## WHAT IS BEING ASKED
Throughout the records below, find each line holding "access" and copy it.

Collected data:
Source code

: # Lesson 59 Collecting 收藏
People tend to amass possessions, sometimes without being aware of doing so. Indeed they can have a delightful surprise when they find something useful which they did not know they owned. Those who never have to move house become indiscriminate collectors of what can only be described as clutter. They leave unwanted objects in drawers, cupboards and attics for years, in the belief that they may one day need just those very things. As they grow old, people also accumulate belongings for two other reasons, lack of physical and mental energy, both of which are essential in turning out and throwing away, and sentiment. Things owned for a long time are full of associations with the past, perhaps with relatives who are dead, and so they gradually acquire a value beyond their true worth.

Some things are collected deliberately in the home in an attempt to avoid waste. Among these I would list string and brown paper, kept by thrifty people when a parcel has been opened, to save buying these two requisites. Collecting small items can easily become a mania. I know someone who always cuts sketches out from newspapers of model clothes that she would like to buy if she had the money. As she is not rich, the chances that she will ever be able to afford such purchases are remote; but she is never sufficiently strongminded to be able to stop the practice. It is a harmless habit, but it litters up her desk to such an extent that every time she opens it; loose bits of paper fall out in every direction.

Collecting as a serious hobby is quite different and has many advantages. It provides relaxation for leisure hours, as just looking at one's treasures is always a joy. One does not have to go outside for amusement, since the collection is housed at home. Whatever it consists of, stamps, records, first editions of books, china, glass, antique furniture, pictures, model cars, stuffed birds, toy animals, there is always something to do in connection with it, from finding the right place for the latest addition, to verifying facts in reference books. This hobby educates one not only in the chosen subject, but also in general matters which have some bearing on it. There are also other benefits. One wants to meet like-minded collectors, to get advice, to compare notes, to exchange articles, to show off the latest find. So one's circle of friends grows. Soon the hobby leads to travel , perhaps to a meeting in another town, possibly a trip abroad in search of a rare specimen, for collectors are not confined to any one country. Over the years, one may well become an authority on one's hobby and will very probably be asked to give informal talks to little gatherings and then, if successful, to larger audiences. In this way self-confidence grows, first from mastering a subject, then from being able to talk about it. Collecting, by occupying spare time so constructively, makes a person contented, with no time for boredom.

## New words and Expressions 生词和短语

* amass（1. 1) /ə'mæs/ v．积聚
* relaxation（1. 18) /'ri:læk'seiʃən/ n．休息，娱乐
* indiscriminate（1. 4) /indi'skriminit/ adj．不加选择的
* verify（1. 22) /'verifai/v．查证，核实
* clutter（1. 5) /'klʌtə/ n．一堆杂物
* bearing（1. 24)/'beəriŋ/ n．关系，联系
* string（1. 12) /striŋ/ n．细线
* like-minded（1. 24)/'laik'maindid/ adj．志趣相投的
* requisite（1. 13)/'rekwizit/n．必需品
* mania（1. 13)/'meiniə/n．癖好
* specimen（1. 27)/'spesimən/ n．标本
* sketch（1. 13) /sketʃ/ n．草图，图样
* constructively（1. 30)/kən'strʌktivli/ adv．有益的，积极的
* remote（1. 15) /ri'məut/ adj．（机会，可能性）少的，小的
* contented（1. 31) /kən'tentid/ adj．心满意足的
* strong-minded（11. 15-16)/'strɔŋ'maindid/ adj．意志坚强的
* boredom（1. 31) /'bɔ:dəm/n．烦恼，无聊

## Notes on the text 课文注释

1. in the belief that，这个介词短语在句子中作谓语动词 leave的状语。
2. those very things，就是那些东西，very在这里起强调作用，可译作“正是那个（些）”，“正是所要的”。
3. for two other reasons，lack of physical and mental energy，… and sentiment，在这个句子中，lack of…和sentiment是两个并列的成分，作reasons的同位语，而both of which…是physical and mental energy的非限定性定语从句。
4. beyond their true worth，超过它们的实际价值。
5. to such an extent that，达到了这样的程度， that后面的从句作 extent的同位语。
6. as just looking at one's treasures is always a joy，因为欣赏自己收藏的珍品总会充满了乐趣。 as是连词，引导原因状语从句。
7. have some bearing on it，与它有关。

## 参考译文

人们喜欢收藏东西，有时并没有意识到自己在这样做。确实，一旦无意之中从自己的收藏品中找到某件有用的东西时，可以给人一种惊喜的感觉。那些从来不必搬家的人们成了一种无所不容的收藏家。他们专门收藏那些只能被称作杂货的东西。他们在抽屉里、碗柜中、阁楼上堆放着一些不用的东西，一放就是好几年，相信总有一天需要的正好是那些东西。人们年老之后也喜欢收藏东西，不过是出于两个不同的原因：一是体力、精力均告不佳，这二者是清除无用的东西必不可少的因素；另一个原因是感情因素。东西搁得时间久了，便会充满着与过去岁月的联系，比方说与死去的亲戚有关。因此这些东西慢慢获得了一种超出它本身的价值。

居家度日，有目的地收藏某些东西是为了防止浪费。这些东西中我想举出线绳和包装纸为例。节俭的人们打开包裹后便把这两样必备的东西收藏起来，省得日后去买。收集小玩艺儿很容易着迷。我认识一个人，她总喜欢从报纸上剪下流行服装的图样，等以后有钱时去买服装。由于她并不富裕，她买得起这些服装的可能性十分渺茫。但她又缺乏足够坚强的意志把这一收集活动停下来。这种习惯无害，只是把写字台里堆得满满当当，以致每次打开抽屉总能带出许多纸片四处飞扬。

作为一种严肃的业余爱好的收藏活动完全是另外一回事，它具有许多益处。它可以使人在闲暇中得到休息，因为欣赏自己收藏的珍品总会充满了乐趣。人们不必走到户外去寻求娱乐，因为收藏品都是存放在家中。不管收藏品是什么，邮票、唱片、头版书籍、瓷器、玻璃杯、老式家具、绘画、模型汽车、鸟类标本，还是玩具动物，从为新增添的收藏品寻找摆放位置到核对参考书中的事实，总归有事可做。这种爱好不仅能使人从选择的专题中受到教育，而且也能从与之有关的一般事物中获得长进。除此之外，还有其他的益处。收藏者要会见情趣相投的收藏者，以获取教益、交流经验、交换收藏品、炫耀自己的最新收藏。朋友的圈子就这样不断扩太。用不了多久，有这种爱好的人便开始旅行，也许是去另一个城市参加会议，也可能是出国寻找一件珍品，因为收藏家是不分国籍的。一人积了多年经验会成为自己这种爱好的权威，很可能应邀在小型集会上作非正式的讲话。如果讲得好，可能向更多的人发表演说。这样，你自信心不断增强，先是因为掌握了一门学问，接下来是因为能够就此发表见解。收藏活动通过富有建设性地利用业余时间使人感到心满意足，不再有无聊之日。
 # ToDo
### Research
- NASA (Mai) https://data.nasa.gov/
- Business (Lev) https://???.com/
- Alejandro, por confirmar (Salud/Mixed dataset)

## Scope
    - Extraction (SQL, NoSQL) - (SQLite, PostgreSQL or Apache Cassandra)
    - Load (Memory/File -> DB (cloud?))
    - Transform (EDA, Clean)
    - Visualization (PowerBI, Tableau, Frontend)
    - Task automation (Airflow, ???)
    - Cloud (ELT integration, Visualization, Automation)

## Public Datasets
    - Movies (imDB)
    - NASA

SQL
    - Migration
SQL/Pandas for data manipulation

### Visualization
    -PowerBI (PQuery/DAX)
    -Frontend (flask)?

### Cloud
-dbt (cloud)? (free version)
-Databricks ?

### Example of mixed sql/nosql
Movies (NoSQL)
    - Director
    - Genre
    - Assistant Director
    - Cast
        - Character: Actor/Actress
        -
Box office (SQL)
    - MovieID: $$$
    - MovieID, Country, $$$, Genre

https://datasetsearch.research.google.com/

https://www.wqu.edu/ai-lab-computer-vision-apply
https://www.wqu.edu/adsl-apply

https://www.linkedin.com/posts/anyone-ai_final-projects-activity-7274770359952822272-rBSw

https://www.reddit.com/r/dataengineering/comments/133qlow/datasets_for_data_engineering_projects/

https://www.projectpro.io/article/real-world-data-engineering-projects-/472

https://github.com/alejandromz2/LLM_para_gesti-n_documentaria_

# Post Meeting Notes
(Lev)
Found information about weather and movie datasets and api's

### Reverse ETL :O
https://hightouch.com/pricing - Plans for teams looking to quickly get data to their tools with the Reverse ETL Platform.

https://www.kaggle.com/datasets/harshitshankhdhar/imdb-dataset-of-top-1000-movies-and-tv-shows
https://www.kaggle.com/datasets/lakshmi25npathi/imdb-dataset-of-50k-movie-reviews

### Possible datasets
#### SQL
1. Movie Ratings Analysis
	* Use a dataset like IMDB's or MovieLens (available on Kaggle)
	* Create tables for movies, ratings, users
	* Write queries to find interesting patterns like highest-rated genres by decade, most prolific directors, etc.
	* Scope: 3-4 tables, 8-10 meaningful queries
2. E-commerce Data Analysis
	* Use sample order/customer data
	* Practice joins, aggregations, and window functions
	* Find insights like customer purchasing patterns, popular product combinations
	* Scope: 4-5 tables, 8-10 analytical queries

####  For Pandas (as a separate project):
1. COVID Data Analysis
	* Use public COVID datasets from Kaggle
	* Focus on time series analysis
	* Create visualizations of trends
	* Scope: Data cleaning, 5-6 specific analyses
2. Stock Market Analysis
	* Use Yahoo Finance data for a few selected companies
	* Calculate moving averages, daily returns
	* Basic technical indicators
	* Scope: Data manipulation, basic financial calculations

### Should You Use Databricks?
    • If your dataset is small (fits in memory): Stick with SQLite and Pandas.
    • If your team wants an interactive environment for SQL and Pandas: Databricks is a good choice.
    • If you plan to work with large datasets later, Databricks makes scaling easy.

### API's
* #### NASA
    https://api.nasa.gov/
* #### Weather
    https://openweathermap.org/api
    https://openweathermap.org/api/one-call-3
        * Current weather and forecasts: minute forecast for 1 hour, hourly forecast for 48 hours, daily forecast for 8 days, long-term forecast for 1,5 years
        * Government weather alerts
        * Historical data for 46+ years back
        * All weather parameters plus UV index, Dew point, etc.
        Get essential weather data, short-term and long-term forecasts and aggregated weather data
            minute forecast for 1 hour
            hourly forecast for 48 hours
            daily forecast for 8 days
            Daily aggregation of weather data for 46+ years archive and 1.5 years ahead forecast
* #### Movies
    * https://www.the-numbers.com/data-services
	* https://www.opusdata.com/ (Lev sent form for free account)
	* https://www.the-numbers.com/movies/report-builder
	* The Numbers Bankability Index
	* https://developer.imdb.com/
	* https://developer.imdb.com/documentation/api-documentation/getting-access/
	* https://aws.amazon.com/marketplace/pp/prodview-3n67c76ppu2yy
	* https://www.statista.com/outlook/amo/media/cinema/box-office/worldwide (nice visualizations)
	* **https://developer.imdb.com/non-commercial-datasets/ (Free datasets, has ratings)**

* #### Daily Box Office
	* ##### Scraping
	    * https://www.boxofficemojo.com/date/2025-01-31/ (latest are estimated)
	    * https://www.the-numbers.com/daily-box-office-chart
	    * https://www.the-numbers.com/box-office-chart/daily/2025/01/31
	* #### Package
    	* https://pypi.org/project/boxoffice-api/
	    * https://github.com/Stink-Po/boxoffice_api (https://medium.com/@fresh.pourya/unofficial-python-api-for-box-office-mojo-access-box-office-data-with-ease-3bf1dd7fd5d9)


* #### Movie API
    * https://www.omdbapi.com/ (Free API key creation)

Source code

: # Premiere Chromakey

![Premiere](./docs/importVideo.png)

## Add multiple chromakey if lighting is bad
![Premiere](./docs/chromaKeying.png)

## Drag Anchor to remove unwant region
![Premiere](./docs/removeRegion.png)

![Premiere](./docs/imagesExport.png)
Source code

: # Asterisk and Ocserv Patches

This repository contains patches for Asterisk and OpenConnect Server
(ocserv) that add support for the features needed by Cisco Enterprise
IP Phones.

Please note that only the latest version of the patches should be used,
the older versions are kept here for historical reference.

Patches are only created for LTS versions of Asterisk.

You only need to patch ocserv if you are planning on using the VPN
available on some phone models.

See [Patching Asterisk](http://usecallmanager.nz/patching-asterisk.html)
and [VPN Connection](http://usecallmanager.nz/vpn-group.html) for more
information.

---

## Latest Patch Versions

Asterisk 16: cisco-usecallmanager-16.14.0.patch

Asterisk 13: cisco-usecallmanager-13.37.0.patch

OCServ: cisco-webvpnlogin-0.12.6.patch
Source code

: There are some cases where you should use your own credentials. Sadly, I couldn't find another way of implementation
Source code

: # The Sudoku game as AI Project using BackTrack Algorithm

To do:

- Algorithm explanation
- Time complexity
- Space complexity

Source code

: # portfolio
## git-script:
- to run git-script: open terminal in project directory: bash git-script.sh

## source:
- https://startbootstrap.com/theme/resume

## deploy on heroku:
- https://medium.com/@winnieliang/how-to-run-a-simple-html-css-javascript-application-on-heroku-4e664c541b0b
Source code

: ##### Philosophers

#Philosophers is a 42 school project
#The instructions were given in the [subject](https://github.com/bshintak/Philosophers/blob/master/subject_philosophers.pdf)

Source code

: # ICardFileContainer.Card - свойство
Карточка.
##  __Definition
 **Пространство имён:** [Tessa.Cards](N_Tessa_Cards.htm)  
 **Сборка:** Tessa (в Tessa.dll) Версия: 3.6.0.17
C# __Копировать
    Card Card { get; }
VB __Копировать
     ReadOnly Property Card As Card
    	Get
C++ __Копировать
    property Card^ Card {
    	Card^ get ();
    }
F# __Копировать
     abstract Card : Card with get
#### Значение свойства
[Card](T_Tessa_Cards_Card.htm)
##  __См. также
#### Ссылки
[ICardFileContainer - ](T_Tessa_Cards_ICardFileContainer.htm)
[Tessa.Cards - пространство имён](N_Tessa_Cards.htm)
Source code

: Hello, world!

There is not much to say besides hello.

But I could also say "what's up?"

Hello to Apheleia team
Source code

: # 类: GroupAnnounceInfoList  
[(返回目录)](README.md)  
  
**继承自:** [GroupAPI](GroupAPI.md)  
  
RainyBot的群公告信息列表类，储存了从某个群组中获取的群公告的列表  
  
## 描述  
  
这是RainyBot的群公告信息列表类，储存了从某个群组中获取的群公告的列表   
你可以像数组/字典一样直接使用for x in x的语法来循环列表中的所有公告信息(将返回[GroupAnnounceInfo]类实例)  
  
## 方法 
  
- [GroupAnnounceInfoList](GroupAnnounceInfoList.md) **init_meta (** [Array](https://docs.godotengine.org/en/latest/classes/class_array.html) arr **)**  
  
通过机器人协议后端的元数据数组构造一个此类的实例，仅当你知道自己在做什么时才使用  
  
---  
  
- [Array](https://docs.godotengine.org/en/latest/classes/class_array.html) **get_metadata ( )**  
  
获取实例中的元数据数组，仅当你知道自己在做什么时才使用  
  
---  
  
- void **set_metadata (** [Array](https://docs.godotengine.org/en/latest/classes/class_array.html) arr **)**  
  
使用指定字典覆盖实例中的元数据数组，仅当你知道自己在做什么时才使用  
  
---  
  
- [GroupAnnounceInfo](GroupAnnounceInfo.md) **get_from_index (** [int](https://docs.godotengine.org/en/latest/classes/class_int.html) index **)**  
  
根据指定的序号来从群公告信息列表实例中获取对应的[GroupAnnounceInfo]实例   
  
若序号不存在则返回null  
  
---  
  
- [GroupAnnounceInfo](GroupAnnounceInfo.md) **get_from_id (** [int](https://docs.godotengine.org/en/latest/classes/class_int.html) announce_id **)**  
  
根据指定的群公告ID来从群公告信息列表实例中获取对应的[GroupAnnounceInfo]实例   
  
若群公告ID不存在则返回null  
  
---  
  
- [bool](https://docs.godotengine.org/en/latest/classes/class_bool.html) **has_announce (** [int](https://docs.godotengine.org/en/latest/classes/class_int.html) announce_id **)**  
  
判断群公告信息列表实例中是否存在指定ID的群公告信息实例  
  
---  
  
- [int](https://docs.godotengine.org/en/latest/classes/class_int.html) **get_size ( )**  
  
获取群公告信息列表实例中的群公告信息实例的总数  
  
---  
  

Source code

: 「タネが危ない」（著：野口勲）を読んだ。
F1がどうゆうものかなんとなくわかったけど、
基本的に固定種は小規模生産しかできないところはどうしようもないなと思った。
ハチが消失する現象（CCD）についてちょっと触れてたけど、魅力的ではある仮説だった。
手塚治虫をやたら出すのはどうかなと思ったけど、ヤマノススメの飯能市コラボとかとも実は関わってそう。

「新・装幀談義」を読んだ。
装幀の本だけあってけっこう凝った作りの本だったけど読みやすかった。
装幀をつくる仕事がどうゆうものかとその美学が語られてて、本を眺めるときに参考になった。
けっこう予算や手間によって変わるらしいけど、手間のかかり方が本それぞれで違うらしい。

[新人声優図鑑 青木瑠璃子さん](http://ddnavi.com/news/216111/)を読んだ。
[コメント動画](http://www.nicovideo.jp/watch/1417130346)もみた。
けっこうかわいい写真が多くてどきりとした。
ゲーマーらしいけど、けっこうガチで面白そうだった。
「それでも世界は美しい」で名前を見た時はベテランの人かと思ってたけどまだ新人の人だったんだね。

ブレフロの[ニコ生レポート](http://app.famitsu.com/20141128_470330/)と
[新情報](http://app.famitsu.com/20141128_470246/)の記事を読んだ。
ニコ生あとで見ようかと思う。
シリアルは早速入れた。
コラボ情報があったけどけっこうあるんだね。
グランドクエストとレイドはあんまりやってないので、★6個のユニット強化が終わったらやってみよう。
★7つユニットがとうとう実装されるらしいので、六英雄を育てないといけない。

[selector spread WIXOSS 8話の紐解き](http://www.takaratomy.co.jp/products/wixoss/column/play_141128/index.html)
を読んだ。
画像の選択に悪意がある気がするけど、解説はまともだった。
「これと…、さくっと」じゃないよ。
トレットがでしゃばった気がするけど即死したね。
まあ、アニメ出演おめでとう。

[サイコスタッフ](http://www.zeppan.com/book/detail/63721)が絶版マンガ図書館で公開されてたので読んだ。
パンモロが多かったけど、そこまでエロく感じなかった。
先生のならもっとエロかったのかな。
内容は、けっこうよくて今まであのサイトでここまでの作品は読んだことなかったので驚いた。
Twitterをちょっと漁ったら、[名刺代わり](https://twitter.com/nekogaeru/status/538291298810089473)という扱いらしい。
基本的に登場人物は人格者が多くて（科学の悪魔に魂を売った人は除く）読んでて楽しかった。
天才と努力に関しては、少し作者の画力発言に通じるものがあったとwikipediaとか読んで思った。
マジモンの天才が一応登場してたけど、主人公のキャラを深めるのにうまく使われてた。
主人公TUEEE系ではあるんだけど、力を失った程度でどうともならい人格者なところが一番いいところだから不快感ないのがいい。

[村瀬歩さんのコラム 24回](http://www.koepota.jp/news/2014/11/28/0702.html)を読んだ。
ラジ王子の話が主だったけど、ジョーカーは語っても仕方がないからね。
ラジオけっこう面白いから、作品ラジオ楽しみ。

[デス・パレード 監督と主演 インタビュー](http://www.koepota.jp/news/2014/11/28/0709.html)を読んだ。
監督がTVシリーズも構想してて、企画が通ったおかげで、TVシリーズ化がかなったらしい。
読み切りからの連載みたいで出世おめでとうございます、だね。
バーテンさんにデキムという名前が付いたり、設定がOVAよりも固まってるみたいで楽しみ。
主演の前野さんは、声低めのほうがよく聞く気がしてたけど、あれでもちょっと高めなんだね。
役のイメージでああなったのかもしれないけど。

## TASK ANSWER
	* https://developer.imdb.com/documentation/api-documentation/getting-access/
	    * https://github.com/Stink-Po/boxoffice_api (https://medium.com/@fresh.pourya/unofficial-python-api-for-box-office-mojo-access-box-office-data-with-ease-3bf1dd7fd5d9)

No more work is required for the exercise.